- **Task instructions**: Every record below, from first to last, should be copied exactly; leave the pictures out.

- **Data excerpts**:
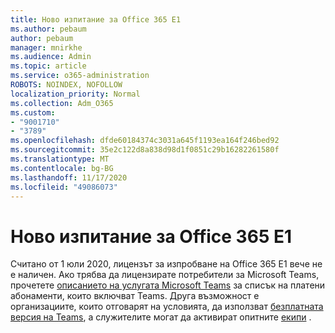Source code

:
 ```yaml
---
title: Ново изпитание за Office 365 E1
ms.author: pebaum
author: pebaum
manager: mnirkhe
ms.audience: Admin
ms.topic: article
ms.service: o365-administration
ROBOTS: NOINDEX, NOFOLLOW
localization_priority: Normal
ms.collection: Adm_O365
ms.custom:
- "9001710"
- "3789"
ms.openlocfilehash: dfde60184374c3031a645f1193ea164f246bed92
ms.sourcegitcommit: 35e2c122d8a838d98d1f0851c29b16282261580f
ms.translationtype: MT
ms.contentlocale: bg-BG
ms.lasthandoff: 11/17/2020
ms.locfileid: "49086073"
---
```

# <a name="new-office-365-e1-trial"></a>Ново изпитание за Office 365 E1

Считано от 1 юли 2020, лицензът за изпробване на Office 365 E1 вече не е наличен. Ако трябва да лицензирате потребители за Microsoft Teams, прочетете [описанието на услугата Microsoft Teams](https://docs.microsoft.com/office365/servicedescriptions/teams-service-description) за списък на платени абонаменти, които включват Teams. Друга възможност е организациите, които отговарят на условията, да използват [безплатната версия на Teams](https://support.office.com/article/Welcome-to-Microsoft-Teams-free-6d79a648-6913-4696-9237-ed13de64ae3c), а служителите могат да активират опитните [екипи](https://docs.microsoft.com/MicrosoftTeams/teams-exploratory) .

- **Solution**:
Source code

:
 ```yaml
---
title: Ново изпитание за Office 365 E1
ms.author: pebaum
author: pebaum
manager: mnirkhe
ms.audience: Admin
ms.topic: article
ms.service: o365-administration
ROBOTS: NOINDEX, NOFOLLOW
localization_priority: Normal
ms.collection: Adm_O365
ms.custom:
- "9001710"
- "3789"
ms.openlocfilehash: dfde60184374c3031a645f1193ea164f246bed92
ms.sourcegitcommit: 35e2c122d8a838d98d1f0851c29b16282261580f
ms.translationtype: MT
ms.contentlocale: bg-BG
ms.lasthandoff: 11/17/2020
ms.locfileid: "49086073"
---
```

# <a name="new-office-365-e1-trial"></a>Ново изпитание за Office 365 E1

Считано от 1 юли 2020, лицензът за изпробване на Office 365 E1 вече не е наличен. Ако трябва да лицензирате потребители за Microsoft Teams, прочетете [описанието на услугата Microsoft Teams](https://docs.microsoft.com/office365/servicedescriptions/teams-service-description) за списък на платени абонаменти, които включват Teams. Друга възможност е организациите, които отговарят на условията, да използват [безплатната версия на Teams](https://support.office.com/article/Welcome-to-Microsoft-Teams-free-6d79a648-6913-4696-9237-ed13de64ae3c), а служителите могат да активират опитните [екипи](https://docs.microsoft.com/MicrosoftTeams/teams-exploratory) .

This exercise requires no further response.